§ Saved data entries:

:::

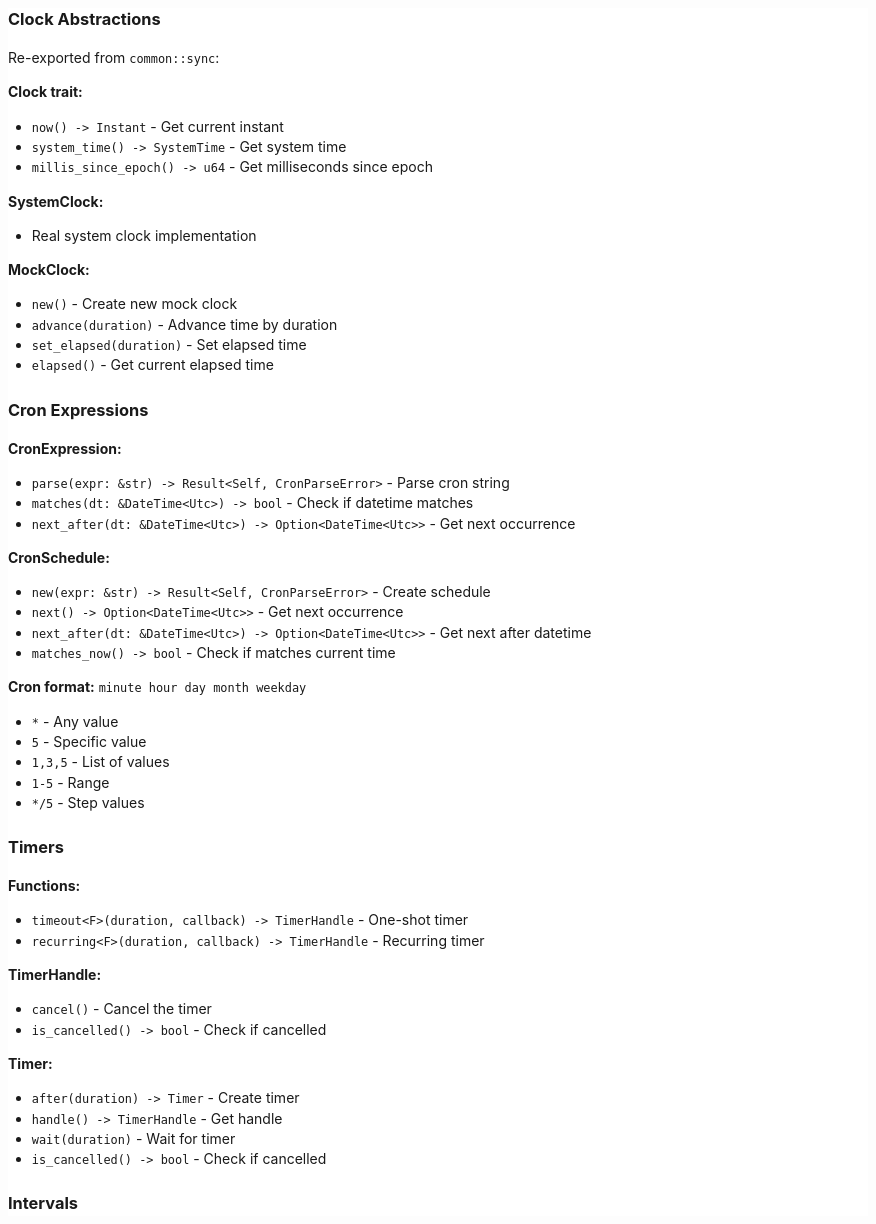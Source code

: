 ### Clock Abstractions

Re-exported from `common::sync`:

**Clock trait:**
- `now() -> Instant` - Get current instant
- `system_time() -> SystemTime` - Get system time
- `millis_since_epoch() -> u64` - Get milliseconds since epoch

**SystemClock:**
- Real system clock implementation

**MockClock:**
- `new()` - Create new mock clock
- `advance(duration)` - Advance time by duration
- `set_elapsed(duration)` - Set elapsed time
- `elapsed()` - Get current elapsed time

### Cron Expressions

**CronExpression:**
- `parse(expr: &str) -> Result<Self, CronParseError>` - Parse cron string
- `matches(dt: &DateTime<Utc>) -> bool` - Check if datetime matches
- `next_after(dt: &DateTime<Utc>) -> Option<DateTime<Utc>>` - Get next occurrence

**CronSchedule:**
- `new(expr: &str) -> Result<Self, CronParseError>` - Create schedule
- `next() -> Option<DateTime<Utc>>` - Get next occurrence
- `next_after(dt: &DateTime<Utc>) -> Option<DateTime<Utc>>` - Get next after datetime
- `matches_now() -> bool` - Check if matches current time

**Cron format:** `minute hour day month weekday`
- `*` - Any value
- `5` - Specific value
- `1,3,5` - List of values
- `1-5` - Range
- `*/5` - Step values

### Timers

**Functions:**
- `timeout<F>(duration, callback) -> TimerHandle` - One-shot timer
- `recurring<F>(duration, callback) -> TimerHandle` - Recurring timer

**TimerHandle:**
- `cancel()` - Cancel the timer
- `is_cancelled() -> bool` - Check if cancelled

**Timer:**
- `after(duration) -> Timer` - Create timer
- `handle() -> TimerHandle` - Get handle
- `wait(duration)` - Wait for timer
- `is_cancelled() -> bool` - Check if cancelled

### Intervals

:::

Scan the entries above. Copy each line that has the string "CronParseError".

- `parse(expr: &str) -> Result<Self, CronParseError>` - Parse cron string
- `new(expr: &str) -> Result<Self, CronParseError>` - Create schedule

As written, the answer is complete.